#### Your objective:
Omit all pictures and give the records below again exactly as written.

**** Data in this exercise ****

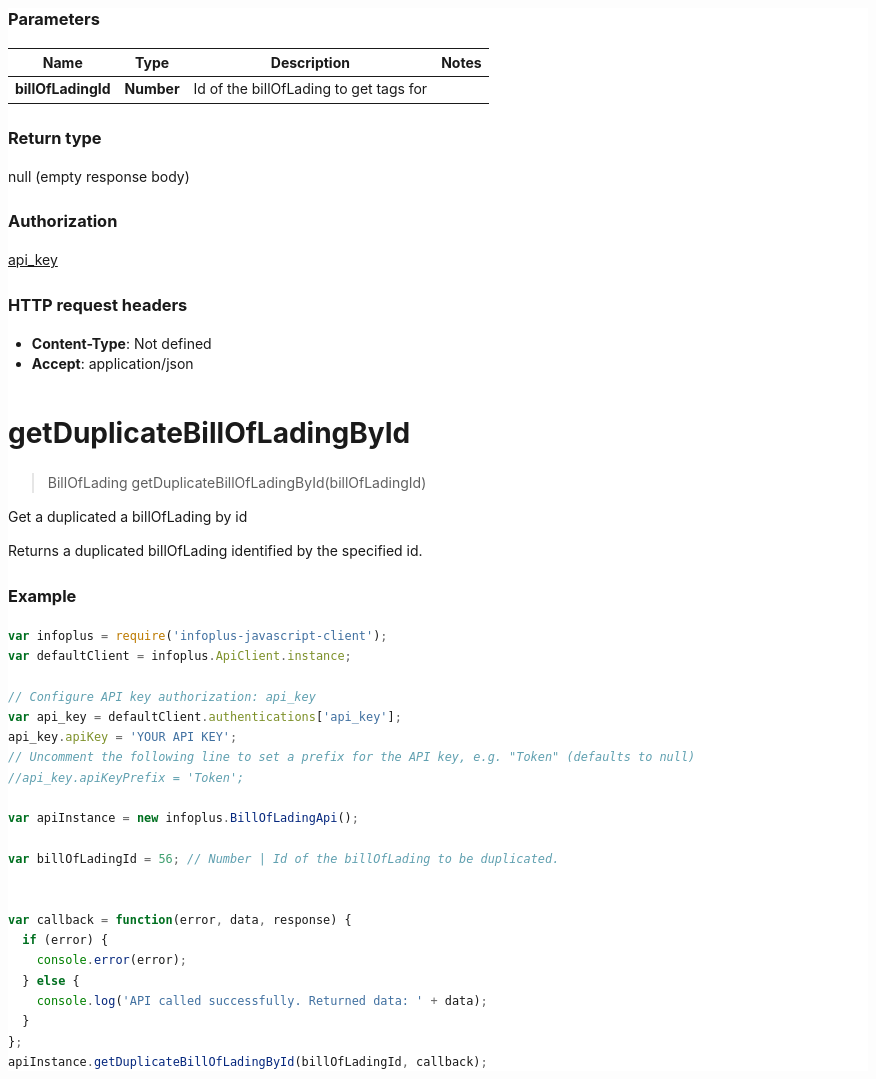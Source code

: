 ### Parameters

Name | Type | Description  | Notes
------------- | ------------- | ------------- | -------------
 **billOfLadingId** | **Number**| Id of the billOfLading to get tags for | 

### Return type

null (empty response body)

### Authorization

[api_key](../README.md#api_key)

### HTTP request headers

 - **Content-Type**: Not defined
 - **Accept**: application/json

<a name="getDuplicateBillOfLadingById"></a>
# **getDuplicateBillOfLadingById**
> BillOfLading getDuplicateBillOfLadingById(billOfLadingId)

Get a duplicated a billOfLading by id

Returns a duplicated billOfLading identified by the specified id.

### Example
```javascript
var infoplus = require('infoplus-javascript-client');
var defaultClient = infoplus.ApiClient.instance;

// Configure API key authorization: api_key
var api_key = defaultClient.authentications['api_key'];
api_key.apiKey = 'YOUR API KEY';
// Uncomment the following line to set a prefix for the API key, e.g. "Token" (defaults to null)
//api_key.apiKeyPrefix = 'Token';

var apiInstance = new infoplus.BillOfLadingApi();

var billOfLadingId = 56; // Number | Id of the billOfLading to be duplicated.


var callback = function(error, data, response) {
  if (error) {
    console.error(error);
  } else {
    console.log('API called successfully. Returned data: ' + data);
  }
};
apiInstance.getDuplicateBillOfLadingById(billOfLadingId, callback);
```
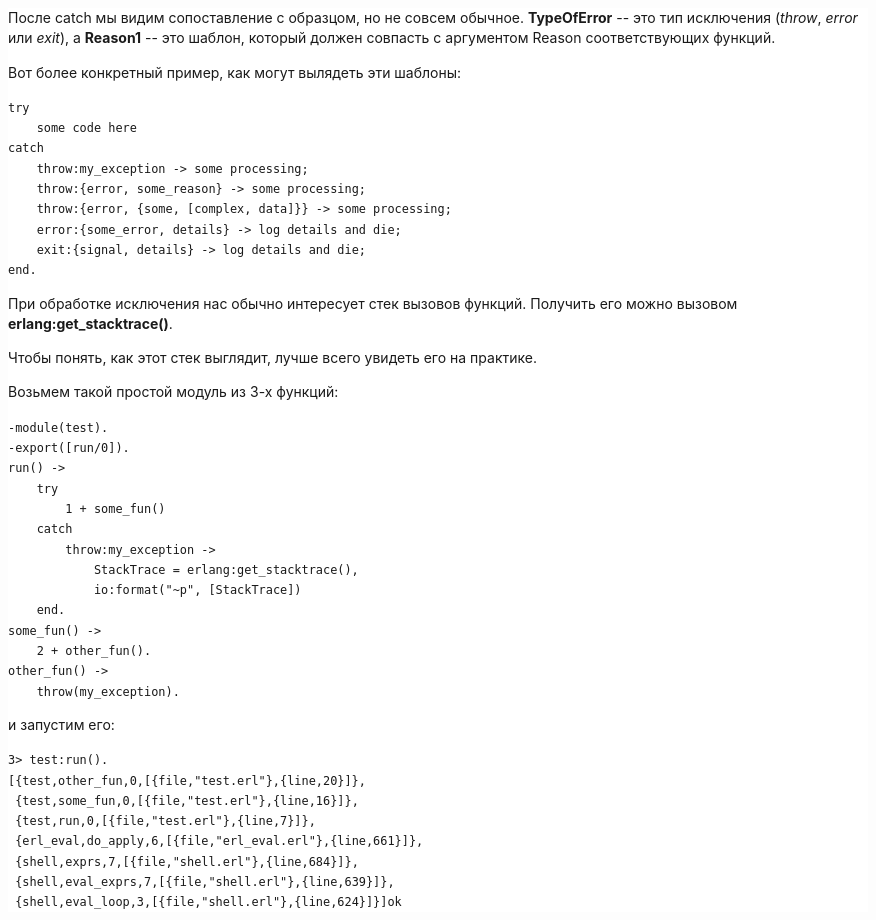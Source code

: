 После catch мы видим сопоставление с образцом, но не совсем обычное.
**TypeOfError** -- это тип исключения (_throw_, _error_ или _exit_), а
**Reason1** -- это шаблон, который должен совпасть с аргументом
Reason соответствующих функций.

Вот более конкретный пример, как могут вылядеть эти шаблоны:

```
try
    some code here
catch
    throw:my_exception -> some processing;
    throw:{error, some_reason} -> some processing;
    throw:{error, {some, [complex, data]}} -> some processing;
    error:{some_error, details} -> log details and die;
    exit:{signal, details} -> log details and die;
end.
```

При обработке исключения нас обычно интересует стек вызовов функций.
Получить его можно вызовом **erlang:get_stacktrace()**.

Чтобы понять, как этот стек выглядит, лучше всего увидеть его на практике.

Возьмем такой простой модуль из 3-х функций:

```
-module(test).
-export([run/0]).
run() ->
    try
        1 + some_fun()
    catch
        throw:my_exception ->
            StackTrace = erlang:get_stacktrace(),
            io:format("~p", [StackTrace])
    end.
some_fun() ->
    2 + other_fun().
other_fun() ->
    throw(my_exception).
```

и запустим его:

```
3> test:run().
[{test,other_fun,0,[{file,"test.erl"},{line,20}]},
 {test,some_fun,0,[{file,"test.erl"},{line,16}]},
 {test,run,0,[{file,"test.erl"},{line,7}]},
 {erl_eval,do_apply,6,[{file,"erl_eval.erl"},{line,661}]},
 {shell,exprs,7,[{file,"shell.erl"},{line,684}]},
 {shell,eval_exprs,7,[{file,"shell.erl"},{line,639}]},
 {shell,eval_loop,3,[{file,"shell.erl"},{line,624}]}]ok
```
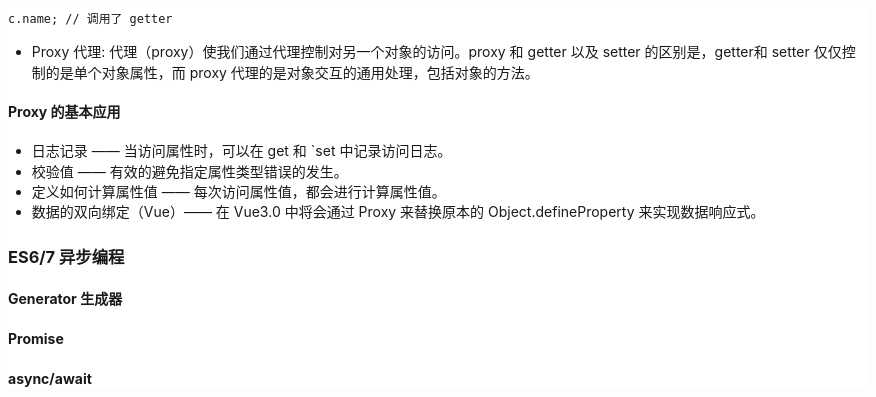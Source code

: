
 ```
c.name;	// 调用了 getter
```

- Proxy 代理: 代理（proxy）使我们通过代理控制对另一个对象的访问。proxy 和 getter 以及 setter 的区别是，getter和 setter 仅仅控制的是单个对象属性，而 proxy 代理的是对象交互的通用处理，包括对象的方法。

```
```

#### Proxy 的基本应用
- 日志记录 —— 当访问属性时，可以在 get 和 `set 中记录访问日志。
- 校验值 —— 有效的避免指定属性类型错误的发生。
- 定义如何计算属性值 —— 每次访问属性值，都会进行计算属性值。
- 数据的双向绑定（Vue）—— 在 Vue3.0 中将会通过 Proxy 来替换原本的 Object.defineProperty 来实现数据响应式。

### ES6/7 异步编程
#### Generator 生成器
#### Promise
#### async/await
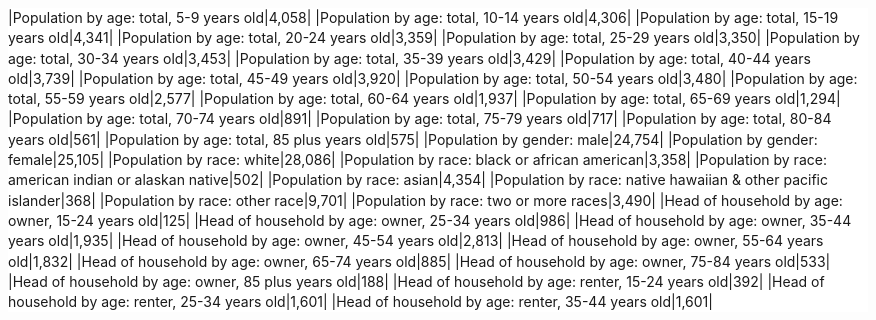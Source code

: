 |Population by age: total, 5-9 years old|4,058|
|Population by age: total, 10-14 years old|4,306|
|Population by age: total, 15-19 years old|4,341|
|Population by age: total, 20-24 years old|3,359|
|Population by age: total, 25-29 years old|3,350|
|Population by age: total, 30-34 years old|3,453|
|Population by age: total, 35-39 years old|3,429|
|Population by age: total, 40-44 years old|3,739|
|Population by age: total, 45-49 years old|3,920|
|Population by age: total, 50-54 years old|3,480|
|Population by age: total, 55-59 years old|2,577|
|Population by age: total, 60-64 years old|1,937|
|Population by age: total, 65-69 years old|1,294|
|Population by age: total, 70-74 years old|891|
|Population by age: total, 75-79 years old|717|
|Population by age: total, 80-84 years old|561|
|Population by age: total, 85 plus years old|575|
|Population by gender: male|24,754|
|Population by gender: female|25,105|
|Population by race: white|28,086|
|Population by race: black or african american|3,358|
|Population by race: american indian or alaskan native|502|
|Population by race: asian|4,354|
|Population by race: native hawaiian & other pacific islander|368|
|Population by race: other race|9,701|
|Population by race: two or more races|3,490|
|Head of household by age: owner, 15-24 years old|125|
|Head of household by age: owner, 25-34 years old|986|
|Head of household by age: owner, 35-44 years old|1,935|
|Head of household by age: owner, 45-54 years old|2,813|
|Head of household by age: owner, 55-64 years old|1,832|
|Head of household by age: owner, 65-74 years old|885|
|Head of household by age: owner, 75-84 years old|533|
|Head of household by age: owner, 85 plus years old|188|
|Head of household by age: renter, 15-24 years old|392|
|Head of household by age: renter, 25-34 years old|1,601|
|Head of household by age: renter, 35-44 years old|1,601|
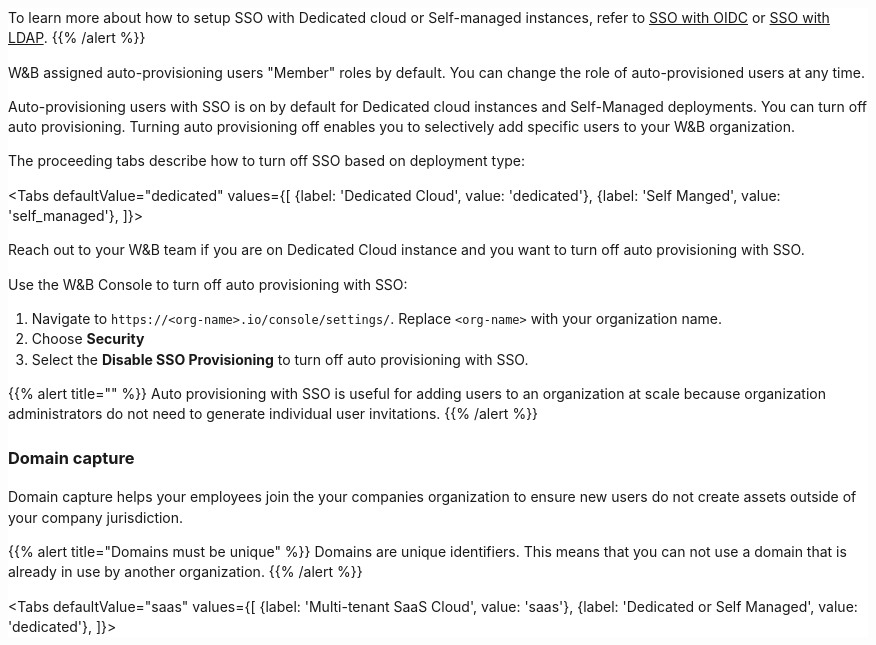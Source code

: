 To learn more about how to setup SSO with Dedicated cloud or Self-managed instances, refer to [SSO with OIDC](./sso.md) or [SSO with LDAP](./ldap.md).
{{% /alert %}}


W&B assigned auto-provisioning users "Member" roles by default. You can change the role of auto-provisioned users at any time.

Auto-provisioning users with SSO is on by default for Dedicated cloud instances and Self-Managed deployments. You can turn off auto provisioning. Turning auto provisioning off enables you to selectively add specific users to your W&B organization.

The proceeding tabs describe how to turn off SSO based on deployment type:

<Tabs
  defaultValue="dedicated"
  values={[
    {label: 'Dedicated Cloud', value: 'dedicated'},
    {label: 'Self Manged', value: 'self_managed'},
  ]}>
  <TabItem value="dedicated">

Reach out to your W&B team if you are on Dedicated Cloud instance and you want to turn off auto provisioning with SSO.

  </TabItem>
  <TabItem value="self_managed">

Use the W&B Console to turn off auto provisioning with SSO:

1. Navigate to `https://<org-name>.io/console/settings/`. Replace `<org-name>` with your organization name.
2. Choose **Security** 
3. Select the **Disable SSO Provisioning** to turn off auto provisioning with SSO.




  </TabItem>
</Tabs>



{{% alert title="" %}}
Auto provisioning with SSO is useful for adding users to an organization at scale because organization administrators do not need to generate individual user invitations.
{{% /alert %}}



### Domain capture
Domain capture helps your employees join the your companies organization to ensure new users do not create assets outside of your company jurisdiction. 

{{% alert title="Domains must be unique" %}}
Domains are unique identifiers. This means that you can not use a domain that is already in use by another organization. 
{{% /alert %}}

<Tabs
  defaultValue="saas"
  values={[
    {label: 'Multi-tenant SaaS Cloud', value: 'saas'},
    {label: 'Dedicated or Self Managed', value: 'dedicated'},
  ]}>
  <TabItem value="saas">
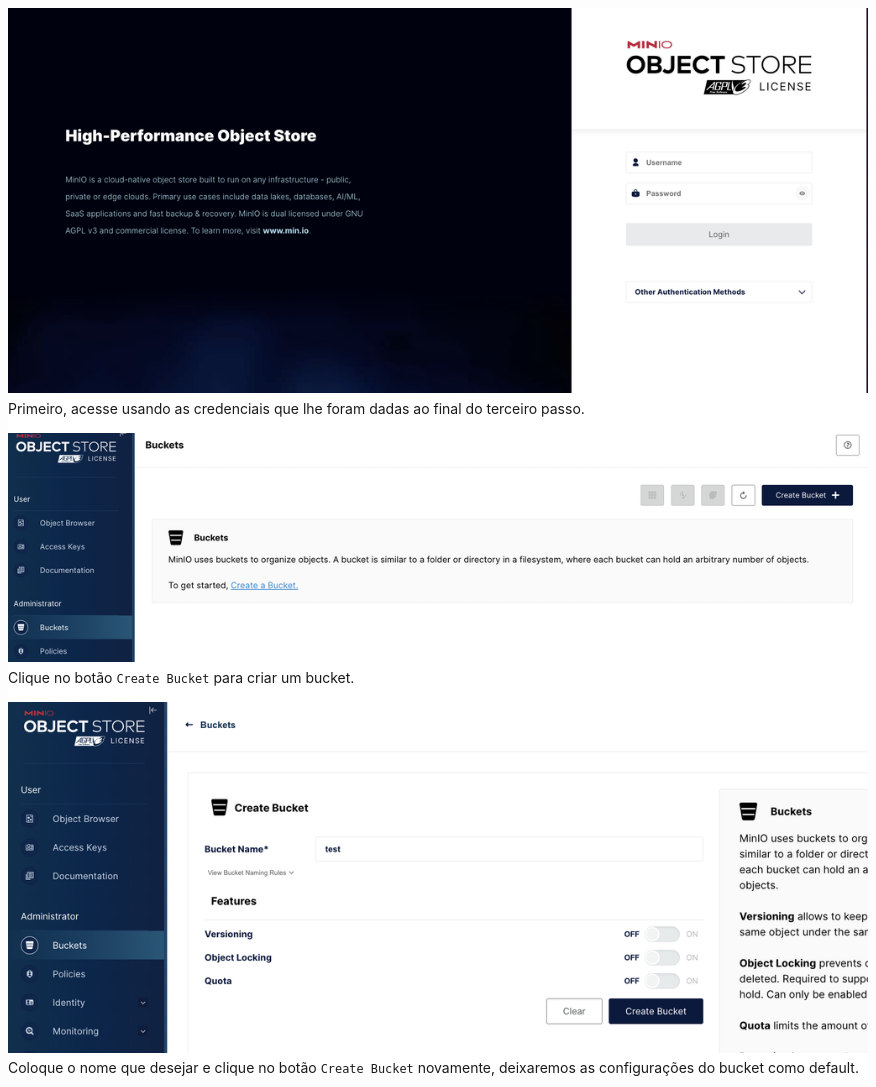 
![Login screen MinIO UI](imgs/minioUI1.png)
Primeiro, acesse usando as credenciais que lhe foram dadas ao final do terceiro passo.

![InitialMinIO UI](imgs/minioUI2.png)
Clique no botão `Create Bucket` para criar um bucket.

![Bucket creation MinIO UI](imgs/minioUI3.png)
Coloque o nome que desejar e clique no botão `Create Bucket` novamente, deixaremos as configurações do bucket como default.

****

#### Your solution:
Source code

: ### Parameters

Name | Type | Description  | Notes
------------- | ------------- | ------------- | -------------
 **billOfLadingId** | **Number**| Id of the billOfLading to get tags for | 

### Return type

null (empty response body)

### Authorization

[api_key](../README.md#api_key)

### HTTP request headers

 - **Content-Type**: Not defined
 - **Accept**: application/json

<a name="getDuplicateBillOfLadingById"></a>
# **getDuplicateBillOfLadingById**
> BillOfLading getDuplicateBillOfLadingById(billOfLadingId)

Get a duplicated a billOfLading by id

Returns a duplicated billOfLading identified by the specified id.

### Example
```javascript
var infoplus = require('infoplus-javascript-client');
var defaultClient = infoplus.ApiClient.instance;

// Configure API key authorization: api_key
var api_key = defaultClient.authentications['api_key'];
api_key.apiKey = 'YOUR API KEY';
// Uncomment the following line to set a prefix for the API key, e.g. "Token" (defaults to null)
//api_key.apiKeyPrefix = 'Token';

var apiInstance = new infoplus.BillOfLadingApi();

var billOfLadingId = 56; // Number | Id of the billOfLading to be duplicated.


var callback = function(error, data, response) {
  if (error) {
    console.error(error);
  } else {
    console.log('API called successfully. Returned data: ' + data);
  }
};
apiInstance.getDuplicateBillOfLadingById(billOfLadingId, callback);
```
Source code

: После catch мы видим сопоставление с образцом, но не совсем обычное.
**TypeOfError** -- это тип исключения (_throw_, _error_ или _exit_), а
**Reason1** -- это шаблон, который должен совпасть с аргументом
Reason соответствующих функций.

Вот более конкретный пример, как могут вылядеть эти шаблоны:

```
try
    some code here
catch
    throw:my_exception -> some processing;
    throw:{error, some_reason} -> some processing;
    throw:{error, {some, [complex, data]}} -> some processing;
    error:{some_error, details} -> log details and die;
    exit:{signal, details} -> log details and die;
end.
```

При обработке исключения нас обычно интересует стек вызовов функций.
Получить его можно вызовом **erlang:get_stacktrace()**.

Чтобы понять, как этот стек выглядит, лучше всего увидеть его на практике.

Возьмем такой простой модуль из 3-х функций:

```
-module(test).
-export([run/0]).
run() ->
    try
        1 + some_fun()
    catch
        throw:my_exception ->
            StackTrace = erlang:get_stacktrace(),
            io:format("~p", [StackTrace])
    end.
some_fun() ->
    2 + other_fun().
other_fun() ->
    throw(my_exception).
```

и запустим его:

```
3> test:run().
[{test,other_fun,0,[{file,"test.erl"},{line,20}]},
 {test,some_fun,0,[{file,"test.erl"},{line,16}]},
 {test,run,0,[{file,"test.erl"},{line,7}]},
 {erl_eval,do_apply,6,[{file,"erl_eval.erl"},{line,661}]},
 {shell,exprs,7,[{file,"shell.erl"},{line,684}]},
 {shell,eval_exprs,7,[{file,"shell.erl"},{line,639}]},
 {shell,eval_loop,3,[{file,"shell.erl"},{line,624}]}]ok
```
Source code

:
 ```
c.name;	// 调用了 getter
```

- Proxy 代理: 代理（proxy）使我们通过代理控制对另一个对象的访问。proxy 和 getter 以及 setter 的区别是，getter和 setter 仅仅控制的是单个对象属性，而 proxy 代理的是对象交互的通用处理，包括对象的方法。

```
```

#### Proxy 的基本应用
- 日志记录 —— 当访问属性时，可以在 get 和 `set 中记录访问日志。
- 校验值 —— 有效的避免指定属性类型错误的发生。
- 定义如何计算属性值 —— 每次访问属性值，都会进行计算属性值。
- 数据的双向绑定（Vue）—— 在 Vue3.0 中将会通过 Proxy 来替换原本的 Object.defineProperty 来实现数据响应式。

### ES6/7 异步编程
#### Generator 生成器
#### Promise
#### async/await
Source code

: |Population by age: total, 5-9 years old|4,058|
|Population by age: total, 10-14 years old|4,306|
|Population by age: total, 15-19 years old|4,341|
|Population by age: total, 20-24 years old|3,359|
|Population by age: total, 25-29 years old|3,350|
|Population by age: total, 30-34 years old|3,453|
|Population by age: total, 35-39 years old|3,429|
|Population by age: total, 40-44 years old|3,739|
|Population by age: total, 45-49 years old|3,920|
|Population by age: total, 50-54 years old|3,480|
|Population by age: total, 55-59 years old|2,577|
|Population by age: total, 60-64 years old|1,937|
|Population by age: total, 65-69 years old|1,294|
|Population by age: total, 70-74 years old|891|
|Population by age: total, 75-79 years old|717|
|Population by age: total, 80-84 years old|561|
|Population by age: total, 85 plus years old|575|
|Population by gender: male|24,754|
|Population by gender: female|25,105|
|Population by race: white|28,086|
|Population by race: black or african american|3,358|
|Population by race: american indian or alaskan native|502|
|Population by race: asian|4,354|
|Population by race: native hawaiian & other pacific islander|368|
|Population by race: other race|9,701|
|Population by race: two or more races|3,490|
|Head of household by age: owner, 15-24 years old|125|
|Head of household by age: owner, 25-34 years old|986|
|Head of household by age: owner, 35-44 years old|1,935|
|Head of household by age: owner, 45-54 years old|2,813|
|Head of household by age: owner, 55-64 years old|1,832|
|Head of household by age: owner, 65-74 years old|885|
|Head of household by age: owner, 75-84 years old|533|
|Head of household by age: owner, 85 plus years old|188|
|Head of household by age: renter, 15-24 years old|392|
|Head of household by age: renter, 25-34 years old|1,601|
|Head of household by age: renter, 35-44 years old|1,601|
Source code

: To learn more about how to setup SSO with Dedicated cloud or Self-managed instances, refer to [SSO with OIDC](./sso.md) or [SSO with LDAP](./ldap.md).
{{% /alert %}}


W&B assigned auto-provisioning users "Member" roles by default. You can change the role of auto-provisioned users at any time.

Auto-provisioning users with SSO is on by default for Dedicated cloud instances and Self-Managed deployments. You can turn off auto provisioning. Turning auto provisioning off enables you to selectively add specific users to your W&B organization.

The proceeding tabs describe how to turn off SSO based on deployment type:

<Tabs
  defaultValue="dedicated"
  values={[
    {label: 'Dedicated Cloud', value: 'dedicated'},
    {label: 'Self Manged', value: 'self_managed'},
  ]}>
  <TabItem value="dedicated">

Reach out to your W&B team if you are on Dedicated Cloud instance and you want to turn off auto provisioning with SSO.

  </TabItem>
  <TabItem value="self_managed">

Use the W&B Console to turn off auto provisioning with SSO:

1. Navigate to `https://<org-name>.io/console/settings/`. Replace `<org-name>` with your organization name.
2. Choose **Security** 
3. Select the **Disable SSO Provisioning** to turn off auto provisioning with SSO.




  </TabItem>
</Tabs>



{{% alert title="" %}}
Auto provisioning with SSO is useful for adding users to an organization at scale because organization administrators do not need to generate individual user invitations.
{{% /alert %}}



### Domain capture
Domain capture helps your employees join the your companies organization to ensure new users do not create assets outside of your company jurisdiction. 

{{% alert title="Domains must be unique" %}}
Domains are unique identifiers. This means that you can not use a domain that is already in use by another organization. 
{{% /alert %}}

<Tabs
  defaultValue="saas"
  values={[
    {label: 'Multi-tenant SaaS Cloud', value: 'saas'},
    {label: 'Dedicated or Self Managed', value: 'dedicated'},
  ]}>
  <TabItem value="saas">
![Login screen MinIO UI](imgs/minioUI1.png)
Primeiro, acesse usando as credenciais que lhe foram dadas ao final do terceiro passo.

![InitialMinIO UI](imgs/minioUI2.png)
Clique no botão `Create Bucket` para criar um bucket.

![Bucket creation MinIO UI](imgs/minioUI3.png)
Coloque o nome que desejar e clique no botão `Create Bucket` novamente, deixaremos as configurações do bucket como default.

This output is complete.